Patients who underwent allogeneic HSCT had a 5-year overall survival of 35% compared with 21% in those who had no additional post-remission treatment (P = .033) and 26% in those who had additional chemotherapy or autologous HSCT. A similar benefit was seen for relapse-free survival. Those patients who underwent allogeneic HSCT had a 5-year relapse-free survival of 32% compared with 14% in those patients who had no post-remission treatment (P = .007) and 20% for other post-remission therapies.

The researchers found that patients who had favorable risk, as defined by the European Leukemia NET AML risk score, had a better 5-year overall survival compared with those with intermediate or adverse risk (56% vs 23% vs 13%).

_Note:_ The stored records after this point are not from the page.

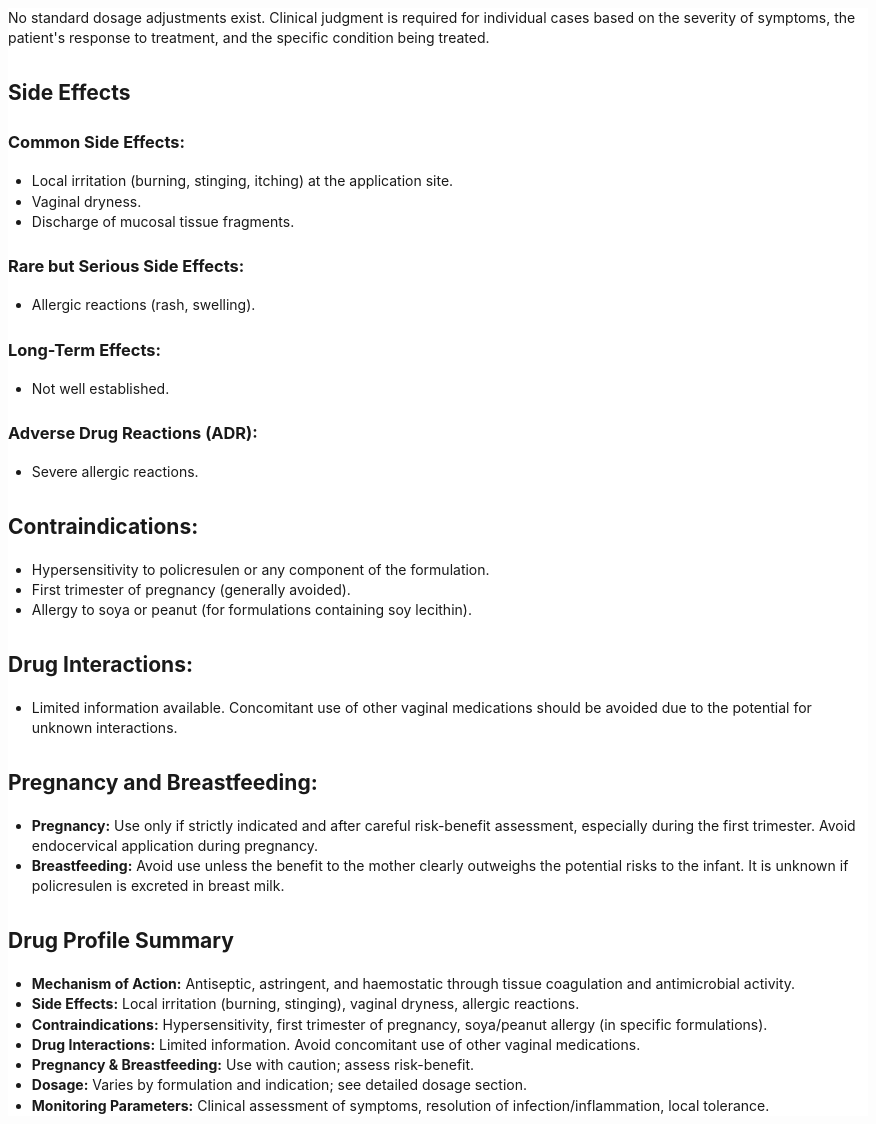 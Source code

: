 No standard dosage adjustments exist.  Clinical judgment is required for individual cases based on the severity of symptoms, the patient's response to treatment, and the specific condition being treated.


## **Side Effects**

### **Common Side Effects:**
- Local irritation (burning, stinging, itching) at the application site.
- Vaginal dryness.
- Discharge of mucosal tissue fragments.


### **Rare but Serious Side Effects:**
- Allergic reactions (rash, swelling).


### **Long-Term Effects:**
- Not well established.


### **Adverse Drug Reactions (ADR):**
- Severe allergic reactions.


## **Contraindications:**

- Hypersensitivity to policresulen or any component of the formulation.
- First trimester of pregnancy (generally avoided).
- Allergy to soya or peanut (for formulations containing soy lecithin).


## **Drug Interactions:**

- Limited information available. Concomitant use of other vaginal medications should be avoided due to the potential for unknown interactions.


## **Pregnancy and Breastfeeding:**

- **Pregnancy:**  Use only if strictly indicated and after careful risk-benefit assessment, especially during the first trimester.  Avoid endocervical application during pregnancy.
- **Breastfeeding:**  Avoid use unless the benefit to the mother clearly outweighs the potential risks to the infant.  It is unknown if policresulen is excreted in breast milk.


## **Drug Profile Summary**

- **Mechanism of Action:** Antiseptic, astringent, and haemostatic through tissue coagulation and antimicrobial activity.
- **Side Effects:** Local irritation (burning, stinging), vaginal dryness, allergic reactions.
- **Contraindications:** Hypersensitivity, first trimester of pregnancy, soya/peanut allergy (in specific formulations).
- **Drug Interactions:** Limited information. Avoid concomitant use of other vaginal medications.
- **Pregnancy & Breastfeeding:**  Use with caution; assess risk-benefit.
- **Dosage:** Varies by formulation and indication; see detailed dosage section.
- **Monitoring Parameters:** Clinical assessment of symptoms, resolution of infection/inflammation, local tolerance.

When Versluis and colleagues conducted a multivariable analysis with allogeneic HSCT as a time-dependent factor they found that allogeneic HSCT was associated with an improved 5-year overall survival compared with other post-remission therapies and no post-remission therapy (hazard ratio [HR], 0.71 [95% confidence interval (CI), 0.53–0.95]; P = .017). This improvement in overall survival was greatest in patients classified as intermediate risk (HR, 0.82 [95% CI, 0.58–1.15]) and advanced-risk (HR, 0.39 [95% CI, 0.21–0.73]). No difference in the favorable-risk group was seen because of the small number of these patients in the study group, the researchers wrote.

There was a 5-year cumulative incidence of non-relapse mortality of 18% after allogeneic HSCT compared with 14% in patients receiving no allogeneic HSCT and 9% in those receiving other post-remission treatments. This outcome “could compromise the favorable effects of allogeneic HSCT on relapse, especially in elderly patients with comorbidities,” the researchers acknowledged.

In an editorial that accompanied the study, Marcos de Lima, MD, of Case Western Reserve University, Cleveland, Ohio, discussed a couple of points related to the study. First, he mentioned that the proportion of patients in this study undergoing transplant was low, likely a reflection of the years the study was conducted. More recent reports suggest that the use of allogeneic transplant increased after the year 2006, he wrote.

“Another recent development that adds complexity and hope is the availability of donors for most patients. This statement presumes that haploidentical and cord blood donors assure an allogeneic graft to all,” de Lima wrote. “Preliminary retrospective studies indicate similar outcomes using such alternative donors. If equivalence or comparability of results is assumed, it challenges the classic donor vs no donor approach used in genetic randomization studies, which relies on well-matched related or unrelated donor availability.”

Overall, de Lima agreed with Versluis and colleagues that the results need to be confirmed in a randomized trial. Until then, he recommended “allogeneic transplantation as a suitable post-remission therapy to fit patients aged 60 years and older with intermediate-risk or high-risk AML in first remission who have a matched related or unrelated donor.”